サトウ

映画とか音楽を主に。

9 やさしさとは

 人前で涙を流すということ。よく、「人前で涙は流すな、かっこ悪い」と言われた記憶がある。私はその考えに否定はしないしむしろ本当にそうなのではないかと思っている。しかし丁さんは何かつらいことがあるとすぐ泣いていた。私は不思議とその涙を見て情けないなとは思はなかった。彼のつらい経験を目の当たりにしたからだ。自分の果たせなかったものを娘に受け渡すため、ただそれだけに命をかけていた。いつも娘を気遣う優しい男。

 ふと思ったことがある。よく泣く人は優しい人だと思う。優しさゆえにうまくため込んだものを吐き出せず自分でため込んでしまう。そのため込んだものが身の回りのちょっとした出来事や状況の変化という涙を流す機会が訪れたときにあふれてしまうのだ。私の母もそうだ。私が大学受験に受かったとき、部活で良い成績が納められたとき、感動的なドラマを見たとき、決まって母は泣いていた。母にとってうれしいと思えた出来事が今までのつらい時期のストレス発散になっていたのだろう。また良い涙ではなく悲しさが原因で涙を流していることもよくあった。姉が家でどうしようもなく暴れたとき、自分が仕事でうまくいかなかったとき、祖父、祖母が亡くなったとき。本当に私の母はよく泣く。しかし私はそんな母を弱い人間だと思ったことはない。泣きながらも毎日懸命に生きている母の背中は小さいが偉大なのだ。「そんなにもいらない。」と何度も忠告しているのに多く仕送りをしてくる。ちゃんとご飯を食べているか聞いてくる。生活に不自由していないか聞いてくる。うんざりすることもあるがこれも母の優しさなのかな、と、ぼんやりと思ったりもする。どこの家庭の母でも母というものはそういうものなのかもしれないが。
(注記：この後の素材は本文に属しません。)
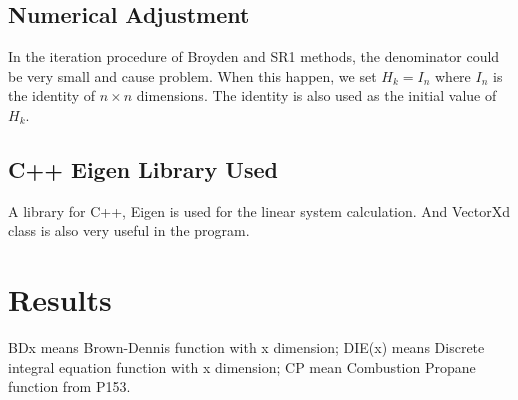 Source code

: \documentclass{article}
\begin{document}
\subsection{Numerical Adjustment}
In the iteration procedure of Broyden and SR1 methods, the denominator could be very small and cause problem. When this happen, we set $H_k = I_n$ where $I_n$ is the identity of $n\times n$ dimensions. The identity is also used as the initial value of ${H_k}$.

\subsection{C++ Eigen Library Used}
A library for C++, Eigen is used for the linear system calculation. And VectorXd class is also very useful in the program.

\section{Results}
BD{x} means Brown-Dennis function with x dimension;
DIE(x) means Discrete integral equation function with x dimension;
CP mean Combustion Propane function from P153.
\end{document}
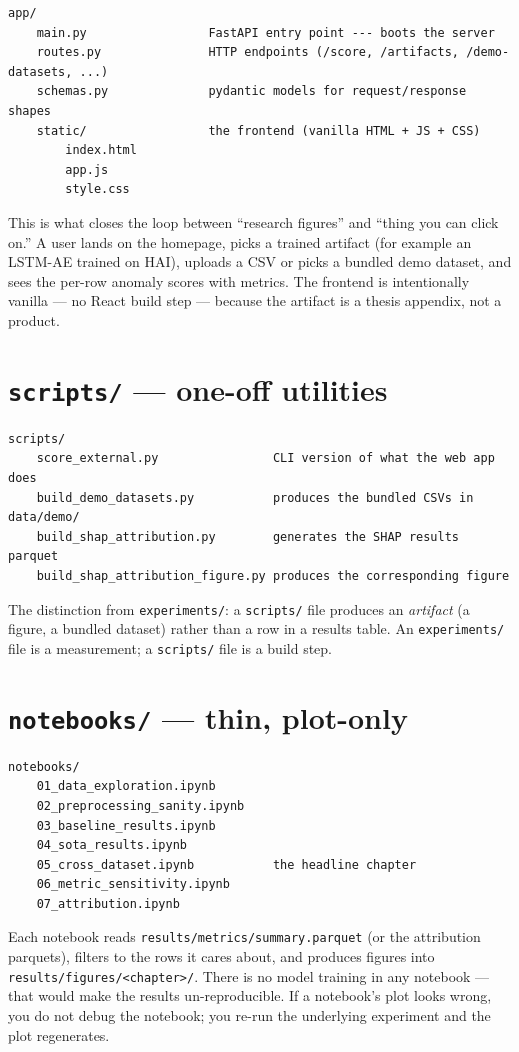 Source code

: \documentclass[11pt,a4paper]{article}
\newcommand{\code}[1]{\texttt{#1}}
\begin{document}
\begin{Verbatim}
app/
    main.py                 FastAPI entry point --- boots the server
    routes.py               HTTP endpoints (/score, /artifacts, /demo-datasets, ...)
    schemas.py              pydantic models for request/response shapes
    static/                 the frontend (vanilla HTML + JS + CSS)
        index.html
        app.js
        style.css
\end{Verbatim}

This is what closes the loop between ``research figures'' and ``thing you can click on.'' A user lands on the homepage, picks a trained artifact (for example an LSTM-AE trained on HAI), uploads a CSV or picks a bundled demo dataset, and sees the per-row anomaly scores with metrics. The frontend is intentionally vanilla --- no React build step --- because the artifact is a thesis appendix, not a product.

\section{\texttt{scripts/} --- one-off utilities}

\begin{Verbatim}
scripts/
    score_external.py                CLI version of what the web app does
    build_demo_datasets.py           produces the bundled CSVs in data/demo/
    build_shap_attribution.py        generates the SHAP results parquet
    build_shap_attribution_figure.py produces the corresponding figure
\end{Verbatim}

The distinction from \code{experiments/}: a \code{scripts/} file produces an \emph{artifact} (a figure, a bundled dataset) rather than a row in a results table. An \code{experiments/} file is a measurement; a \code{scripts/} file is a build step.

\section{\texttt{notebooks/} --- thin, plot-only}

\begin{Verbatim}
notebooks/
    01_data_exploration.ipynb
    02_preprocessing_sanity.ipynb
    03_baseline_results.ipynb
    04_sota_results.ipynb
    05_cross_dataset.ipynb           the headline chapter
    06_metric_sensitivity.ipynb
    07_attribution.ipynb
\end{Verbatim}

Each notebook reads \code{results/metrics/summary.parquet} (or the attribution parquets), filters to the rows it cares about, and produces figures into \code{results/figures/<chapter>/}. There is no model training in any notebook --- that would make the results un-reproducible. If a notebook's plot looks wrong, you do not debug the notebook; you re-run the underlying experiment and the plot regenerates.
\end{document}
 逆に父親の泣いている姿を一度も見たことがない。私の祖父、祖母、つまり父親にあたる実の親が亡くなったときも一切泣かなかった。私が大学受験に合格しても泣かなかった。涙は流さないが父も優しい人だ。涙を見せないのはきっと男として弱い部分を見せまいと心がけているのであろう。もしかしたら私がいないところで泣いていたこともあったのかもしれない。どちらかといえば丁さんのように「泣く」という行為で優しさを表すのではなく、父のように人前では泣かないが優しい気持ちを持った人間になりたいと思う。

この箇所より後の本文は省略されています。